Lo sfruttamento senza riguardo delle risorse naturali e l’oppressione mirata di popolazioni in tutto il mondo non sono il risultato di un capitalismo malato, bensì la sua ragion d’essere. Rappresentano il terreno fertile su cui ottenere smisurate quote di crescita e profitto. Le crisi economiche mondiali sono sotto quest’ottica logiche e nient’ altro che un meccanismo di regolazione. L’economia e i governi, facendo parte di questo sistema, lottano con veemenza per la sua sopravvivenza, incuranti delle devastanti conseguenze. Il prossimo collasso del sistema capitalista è prevedibile. Il solo indignarsi ormai non basta più!

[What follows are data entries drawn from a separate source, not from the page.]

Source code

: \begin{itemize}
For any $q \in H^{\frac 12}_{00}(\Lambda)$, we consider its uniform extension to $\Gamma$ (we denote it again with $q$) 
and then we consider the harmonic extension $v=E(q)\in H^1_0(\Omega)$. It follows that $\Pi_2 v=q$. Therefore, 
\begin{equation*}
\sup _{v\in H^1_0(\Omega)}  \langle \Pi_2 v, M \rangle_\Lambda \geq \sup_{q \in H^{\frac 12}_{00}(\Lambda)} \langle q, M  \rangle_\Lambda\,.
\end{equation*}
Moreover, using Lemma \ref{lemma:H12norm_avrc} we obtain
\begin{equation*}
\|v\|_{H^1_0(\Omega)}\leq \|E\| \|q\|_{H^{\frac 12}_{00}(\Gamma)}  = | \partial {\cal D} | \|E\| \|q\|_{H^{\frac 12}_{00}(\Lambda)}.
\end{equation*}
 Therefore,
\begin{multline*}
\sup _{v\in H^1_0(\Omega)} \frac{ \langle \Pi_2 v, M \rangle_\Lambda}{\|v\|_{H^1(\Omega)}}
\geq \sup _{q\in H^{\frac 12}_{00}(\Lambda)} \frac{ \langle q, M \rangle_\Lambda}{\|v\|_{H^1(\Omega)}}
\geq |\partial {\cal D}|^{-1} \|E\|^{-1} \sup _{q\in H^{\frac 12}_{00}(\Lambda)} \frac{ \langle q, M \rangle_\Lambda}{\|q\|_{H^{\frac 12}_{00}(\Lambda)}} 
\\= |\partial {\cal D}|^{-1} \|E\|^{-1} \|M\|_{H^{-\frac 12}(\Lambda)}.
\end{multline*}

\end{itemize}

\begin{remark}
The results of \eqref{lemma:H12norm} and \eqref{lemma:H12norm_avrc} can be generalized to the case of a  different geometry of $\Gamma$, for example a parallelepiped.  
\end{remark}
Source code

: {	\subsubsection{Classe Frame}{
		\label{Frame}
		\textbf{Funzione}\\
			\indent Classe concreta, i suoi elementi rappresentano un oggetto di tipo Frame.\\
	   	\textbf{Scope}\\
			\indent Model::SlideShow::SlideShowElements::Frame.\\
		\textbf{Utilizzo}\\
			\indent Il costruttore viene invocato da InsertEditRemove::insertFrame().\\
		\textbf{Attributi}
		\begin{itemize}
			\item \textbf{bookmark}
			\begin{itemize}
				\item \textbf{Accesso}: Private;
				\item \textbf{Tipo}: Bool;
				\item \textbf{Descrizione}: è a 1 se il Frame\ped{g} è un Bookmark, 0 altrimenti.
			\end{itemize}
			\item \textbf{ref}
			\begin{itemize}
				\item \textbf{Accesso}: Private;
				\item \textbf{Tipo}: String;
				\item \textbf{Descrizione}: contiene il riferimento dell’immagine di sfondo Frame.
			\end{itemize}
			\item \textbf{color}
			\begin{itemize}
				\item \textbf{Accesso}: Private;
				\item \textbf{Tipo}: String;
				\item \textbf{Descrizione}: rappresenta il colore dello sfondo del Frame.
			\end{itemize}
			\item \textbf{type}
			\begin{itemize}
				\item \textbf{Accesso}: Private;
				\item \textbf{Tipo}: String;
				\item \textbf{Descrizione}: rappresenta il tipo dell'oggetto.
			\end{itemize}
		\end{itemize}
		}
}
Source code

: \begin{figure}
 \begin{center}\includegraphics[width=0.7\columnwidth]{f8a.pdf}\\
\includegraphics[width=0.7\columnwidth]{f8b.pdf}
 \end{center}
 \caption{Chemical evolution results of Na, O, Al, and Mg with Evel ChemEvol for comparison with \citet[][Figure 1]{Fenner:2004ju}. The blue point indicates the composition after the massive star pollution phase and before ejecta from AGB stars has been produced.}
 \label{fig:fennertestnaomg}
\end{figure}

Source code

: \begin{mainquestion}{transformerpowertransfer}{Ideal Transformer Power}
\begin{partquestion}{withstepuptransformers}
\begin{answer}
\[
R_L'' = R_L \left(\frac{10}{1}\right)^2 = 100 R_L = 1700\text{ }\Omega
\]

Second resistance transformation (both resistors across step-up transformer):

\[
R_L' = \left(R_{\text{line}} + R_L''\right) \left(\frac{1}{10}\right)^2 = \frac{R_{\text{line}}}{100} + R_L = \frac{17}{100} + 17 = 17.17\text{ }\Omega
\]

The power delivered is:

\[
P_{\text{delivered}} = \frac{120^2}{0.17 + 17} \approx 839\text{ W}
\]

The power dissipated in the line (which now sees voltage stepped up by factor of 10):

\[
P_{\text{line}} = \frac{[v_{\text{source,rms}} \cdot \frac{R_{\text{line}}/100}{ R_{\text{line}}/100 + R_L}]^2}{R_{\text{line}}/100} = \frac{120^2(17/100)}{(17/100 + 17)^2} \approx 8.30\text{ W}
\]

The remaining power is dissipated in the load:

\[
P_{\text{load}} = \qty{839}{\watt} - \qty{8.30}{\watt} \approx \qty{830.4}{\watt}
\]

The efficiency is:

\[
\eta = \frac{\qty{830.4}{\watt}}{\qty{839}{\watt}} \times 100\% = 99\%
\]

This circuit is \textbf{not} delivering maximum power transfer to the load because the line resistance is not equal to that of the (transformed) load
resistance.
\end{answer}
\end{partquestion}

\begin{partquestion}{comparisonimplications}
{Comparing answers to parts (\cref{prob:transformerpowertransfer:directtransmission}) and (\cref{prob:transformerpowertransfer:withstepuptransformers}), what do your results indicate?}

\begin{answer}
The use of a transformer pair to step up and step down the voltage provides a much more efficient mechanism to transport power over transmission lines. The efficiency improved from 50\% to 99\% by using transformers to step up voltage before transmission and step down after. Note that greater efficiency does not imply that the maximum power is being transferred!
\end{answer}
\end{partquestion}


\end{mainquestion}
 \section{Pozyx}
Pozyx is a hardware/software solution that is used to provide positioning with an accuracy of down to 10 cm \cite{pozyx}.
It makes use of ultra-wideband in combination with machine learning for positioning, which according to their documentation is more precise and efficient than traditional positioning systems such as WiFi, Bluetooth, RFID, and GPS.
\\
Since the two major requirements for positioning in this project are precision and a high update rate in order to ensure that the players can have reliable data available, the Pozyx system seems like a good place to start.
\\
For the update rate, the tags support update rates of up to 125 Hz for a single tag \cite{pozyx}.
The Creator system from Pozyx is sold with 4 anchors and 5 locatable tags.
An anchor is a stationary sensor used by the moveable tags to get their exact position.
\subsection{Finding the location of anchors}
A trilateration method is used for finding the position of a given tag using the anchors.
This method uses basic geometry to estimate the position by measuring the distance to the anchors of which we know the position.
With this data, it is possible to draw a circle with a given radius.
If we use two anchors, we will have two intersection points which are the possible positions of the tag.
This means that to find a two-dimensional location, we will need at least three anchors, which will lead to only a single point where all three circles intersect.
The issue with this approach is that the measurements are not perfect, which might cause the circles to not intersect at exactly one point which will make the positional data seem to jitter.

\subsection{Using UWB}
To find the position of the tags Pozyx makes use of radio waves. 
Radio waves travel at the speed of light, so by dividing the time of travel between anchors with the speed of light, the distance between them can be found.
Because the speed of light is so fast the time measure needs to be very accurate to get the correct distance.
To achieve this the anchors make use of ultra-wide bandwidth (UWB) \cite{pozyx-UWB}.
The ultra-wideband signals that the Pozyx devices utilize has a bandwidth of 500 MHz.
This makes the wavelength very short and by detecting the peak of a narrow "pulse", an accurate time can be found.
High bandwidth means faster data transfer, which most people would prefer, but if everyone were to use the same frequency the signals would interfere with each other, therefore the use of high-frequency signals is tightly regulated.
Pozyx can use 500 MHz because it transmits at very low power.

Indignarsi ieri – resistenza oggi
Un
 governo deve essere al servizio del popolo e non viceversa. E come 
governo ha da rappresentare gli interessi di tutto il popolo. Non è 
assolutamente di nostro interesse che esistano posti di lavoro mal 
retribuiti e miserabili condizioni di lavoro nonostante guadagni da 
primato, che ci sia penuria di alloggi pagabili nonostante il boom delle
 costruzioni, che facilitazioni tributarie per le cosiddette elite 
portino allo smantellamento nell’assistenza sociale e nell’educazione.
Giorno
 per giorno possiamo notare quali sono gli interessi che sono 
effettivamente salvaguardati, e quali rapporti di dipendenza sono nati a
 causa della neoliberalizzazione degli ultimi decenni. Prendiamo come 
esempio lo spostamento della produzione verso paesi non aventi leggi 
protettive del lavoro e leggi per la tutela dell’ ambiente. Minacce di 
spostamento della produzione da parte di grandi consorzi fanno già da 
molto tempo parte del loro repertorio di argomentazione. O le enormi 
somme di denaro pubblico stanziate a favore di istituti finanziari 
internazionali. Come conseguenza la guerra condotta contro lo stato 
sociale ha raggiunto nuove dimensioni, mentre i diritti costituzionali 
sono messi allo sbaraglio. I responsabili di tutto ciò invece continuano
 ad approfittare delle sofferenze e della povertà altrui.
La 
deregolarizzazione dei mercati si combina con una regolarizzazione 
eccessiva della vita pubblica. Si va installando un ordinamento politico
 di sorveglianza e di sicurezza che va oltre le più spaventose fantasie 
di un George Orwell. Nello stesso momento ha luogo una discriminazione 
di persone socialmente svantaggiate. Profughi sono criminalizzati in 
blocco. Gruppi di migranti sono diffamati. Campagne diffamatorie di 
questo genere producono volutamente paure per mettere gli uni contro gli
 altri. Chi oppone resistenza e bolla gli abusi è a sua volta diffamato e
 criminalizzato. Più la dignità umana è calpestata, più la stabilità 
politica è in pericolo!
Individualismo ieri – collettivismo oggi
E
 inquietante vedere con quale indifferenza l’opinione pubblica tratti 
questi sviluppi distruttivi. L’individualismo in senso capitalista ha 
portato alla scomparsa di ogni senso di solidarietà ed è corresponsabile
 dell’esodo di milioni di persone in tutto il mondo, della povertà che 
produce fiumane di profughi e della continua precarizzazione che porta 
alla rovina di sempre più gente.
Quello di cui abbiamo bisogno è 
una percezione collettiva. Una percezione che, facendo parte del mondo 
intero, abbiamo delle responsabilità. Una percezione che un modo di vita
 basato sul consumo e su una tacita complicità porta alla rovina 
sistematica degli ambienti naturali in tutto il mondo. Una percezione 
che porti a una consapevolezza collettiva. Una percezione che possiamo 
metter fine alla distruzione delle strutture sociali solo 
intromettendoci collettivamente. Una percezione da cui possa nascere 
un’ovvia azione collettiva. Un’azione che non permette di spingere 
persone nell’illegalità e che fa sentire tutta la sua solidarietà 
incondizionata. Un’azione infine che lotta contro lo sfruttamento e 
l’oppressione.
Senza questo senso di collettività e senza 
un’azione solidale di tutti noi non ci sarà cambiamento. Per ciò 
dobbiamo essere pronti a mettere in discussione le cosiddette 
“differenze” e a fare autocritica in quanto al nostro ruolo nel sistema.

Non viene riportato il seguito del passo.